Weather officials here are pleading with Barbadians to be careful with the information they share about weather systems and their possible effects on the island.
Two messages have been circulating on social media, one suggesting that Barbados and the rest of the region would be hit by Hurricane Irma, while the other is believed to have been sent by someone purporting to be an official attending a Department of Emergency Management meeting, stating that the weather system, which is now Hurricane Irma, was making an uncharacteristic turn southward and on that trajectory it would directly impact the island.
Acting Senior Meteorologist Sabu Best in dismissing those claims advised that no matter how enthusiastic people may be, they should avoid spreading misinformation.
“Those messages are incorrect. It is spreading false information and it also probably raising person’s level of concern when it needs not be. I am disappointed too. I have heard them and I feel the persons who did them should have exercised a little more care and responsibility about those things,” Best told Barbados TODAY.
At 5 p.m. today the centre of Hurricane Irma was located near latitude 18.8 north, longitude 39.1 west. Irma was moving toward the west near 13 miles per hour and a turn toward the west-southwest was expected tomorrow.
Maximum sustained winds were near 120 miles per hour with higher gusts.

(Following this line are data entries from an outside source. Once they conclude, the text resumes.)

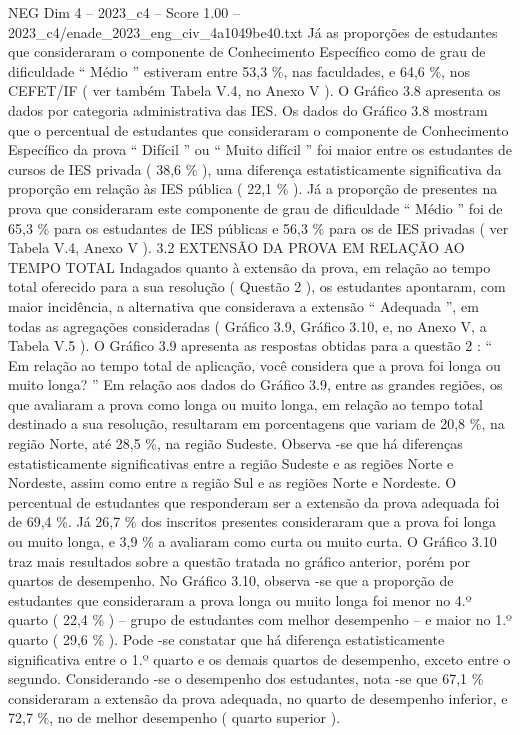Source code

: \begin{textsample}{NEG Dim 4 – 2023\_c4 – Score 1.00 – 2023\_c4/enade\_2023\_eng\_civ\_4a1049be40.txt}
Já as proporções de estudantes que consideraram o componente de Conhecimento Específico como de grau de dificuldade “ Médio ” estiveram entre 53,3 \%, nas faculdades, e 64,6 \%, nos CEFET/IF ( ver também Tabela V.4, no Anexo V ).
O Gráfico 3.8 apresenta os dados por categoria administrativa das IES.
Os dados do Gráfico 3.8 mostram que o percentual de estudantes que consideraram o componente de Conhecimento Específico da prova “ Difícil ” ou “ Muito difícil ” foi maior entre os estudantes de cursos de IES privada ( 38,6 \% ), uma diferença estatisticamente significativa da proporção em relação às IES pública ( 22,1 \% ).
Já a proporção de presentes na prova que consideraram este componente de grau de dificuldade “ Médio ” foi de 65,3 \% para os estudantes de IES públicas e 56,3 \% para os de IES privadas ( ver Tabela V.4, Anexo V ). 3.2 EXTENSÃO DA PROVA EM RELAÇÃO AO TEMPO TOTAL Indagados quanto à extensão da prova, em relação ao tempo total oferecido para a sua resolução ( Questão 2 ), os estudantes apontaram, com maior incidência, a alternativa que considerava a extensão “ Adequada ”, em todas as agregações consideradas ( Gráfico 3.9, Gráfico 3.10, e, no Anexo V, a Tabela V.5 ).
O Gráfico 3.9 apresenta as respostas obtidas para a questão 2 : “ Em relação ao tempo total de aplicação, você considera que a prova foi longa ou muito longa? ” Em relação aos dados do Gráfico 3.9, entre as grandes regiões, os que avaliaram a prova como longa ou muito longa, em relação ao tempo total destinado a sua resolução, resultaram em porcentagens que variam de 20,8 \%, na região Norte, até 28,5 \%, na região Sudeste.
Observa -se que há diferenças estatisticamente significativas entre a região Sudeste e as regiões Norte e Nordeste, assim como entre a região Sul e as regiões Norte e Nordeste.
O percentual de estudantes que responderam ser a extensão da prova adequada foi de 69,4 \%.
Já 26,7 \% dos inscritos presentes consideraram que a prova foi longa ou muito longa, e 3,9 \% a avaliaram como curta ou muito curta.
O Gráfico 3.10 traz mais resultados sobre a questão tratada no gráfico anterior, porém por quartos de desempenho.
No Gráfico 3.10, observa -se que a proporção de estudantes que consideraram a prova longa ou muito longa foi menor no 4.º quarto ( 22,4 \% ) – grupo de estudantes com melhor desempenho – e maior no 1.º quarto ( 29,6 \% ).
Pode -se constatar que há diferença estatisticamente significativa entre o 1.º quarto e os demais quartos de desempenho, exceto entre o segundo.
Considerando -se o desempenho dos estudantes, nota -se que 67,1 \% consideraram a extensão da prova adequada, no quarto de desempenho inferior, e 72,7 \%, no de melhor desempenho ( quarto superior ).

\end{textsample}
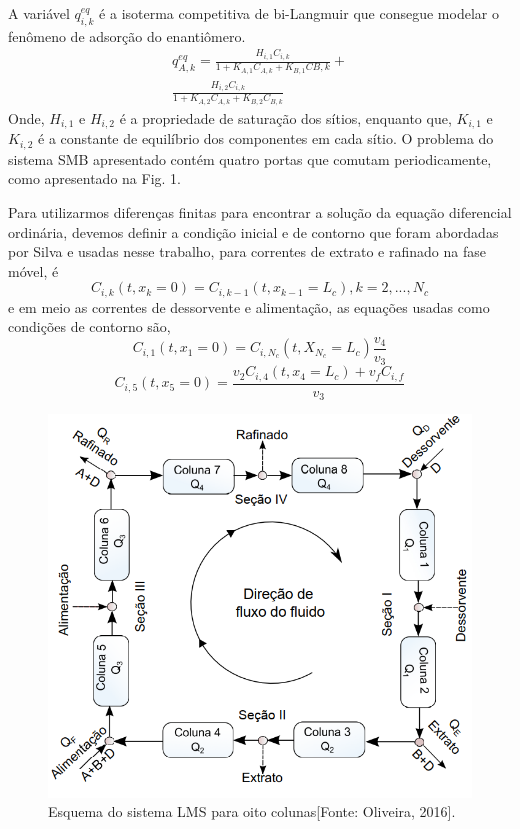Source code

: \documentclass[por]{Template_SBEF}
\begin{document}
A variável  $q_{i,k}^{eq}$  é a isoterma competitiva de bi-Langmuir que consegue modelar o fenômeno de adsorção do enantiômero.
\begin{equation}
\begin{split}
q_{A,k}^{eq} = \frac{H_{i,1} C_{i,k}}{1+K_{A,1} C_{A,k} + K_{B,1} C{B,k}}+\\
\frac{H_{i,2} C_{i,k}}{1+K_{A,2} C_{A,k} + K_{B,2} C_{B,k}}
\end{split}
\end{equation}
Onde, $H_{i,1}$ e $H_{i,2}$ é a propriedade de saturação dos sítios, enquanto que, $K_{i,1}$ e $K_{i,2}$ é a constante de equilíbrio dos componentes em cada sítio.
O problema do sistema SMB apresentado contém quatro portas que comutam periodicamente, como apresentado na Fig. 1.

Para utilizarmos diferenças finitas para encontrar a solução da equação diferencial ordinária, devemos definir a condição inicial e de contorno que foram abordadas por Silva \cite{silva_mest} e usadas nesse trabalho, para correntes de extrato e rafinado na fase móvel, é
\begin{equation}
C_{i,k}(t,x_k = 0) = C_{i,k-1}(t, x_{k-1} = L_c), k = 2, ... , N_c
\end{equation}
e em meio as correntes de dessorvente e alimentação, as equações usadas como condições de contorno são,
\begin{equation}
C_{i,1}(t,x_1 = 0) = C_{i,N_c}(t,X_{N_c} = L_c) \frac{v_4}{v_3}
\end{equation}
\begin{equation}
C_{i,5}(t,x_5 = 0) = \frac{v_2 C_{i,4}(t,x_4 = L_c) + v_fC_{i,f}}{v_3} 
\end{equation}

\begin{figure}[H] 
 \centering
  \includegraphics[width=.8\columnwidth]{Arquivos/figura1.png} 
 \caption{Esquema do sistema LMS para oito colunas[Fonte: Oliveira, 2016].} \label{fig-1}
\end{figure}
\end{document}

Hurricane force winds were said to extend outward up to 25 miles from the centre and tropical storm force winds extend outward up to 105 miles.
Best said there was some uncertainty about the projected path of the storm because the two main models used to track its progress, the Global Forecast System (GFS) and the European Center for Medium range Weather Forecasting (ECMWF), were at odds regarding the system’s projected path.
“Yesterday [Thursday], GFS took the system well north of the island chain while the ECMWF kind of centred through Guadeloupe so to affect the Leeward. So, you had a cone of uncertainty. Today you are seeing something different where the cone of uncertainty has narrowed and both systems are coming into agreement with each other and showing a little more of a northward track.
“But having said all of that, in all scenarios none of the model guidance, and when we examine the dynamical field around the whole Atlantic, there is no suggestion from anything that this system would actually have a direct impact on this island,” the Met officer stressed, as he cautioned that there will be some indirect impacts.
“Because of its presence well to the north of us we will probably experience really light winds and it will be fairly warm. After it passes through north of the island chain, we will get some of the south-eastern flow behind the system. That’s the time we will get some thunderstorms behind the system . . . . But it is not what you expect if you are in a hurricane itself,” Best explained.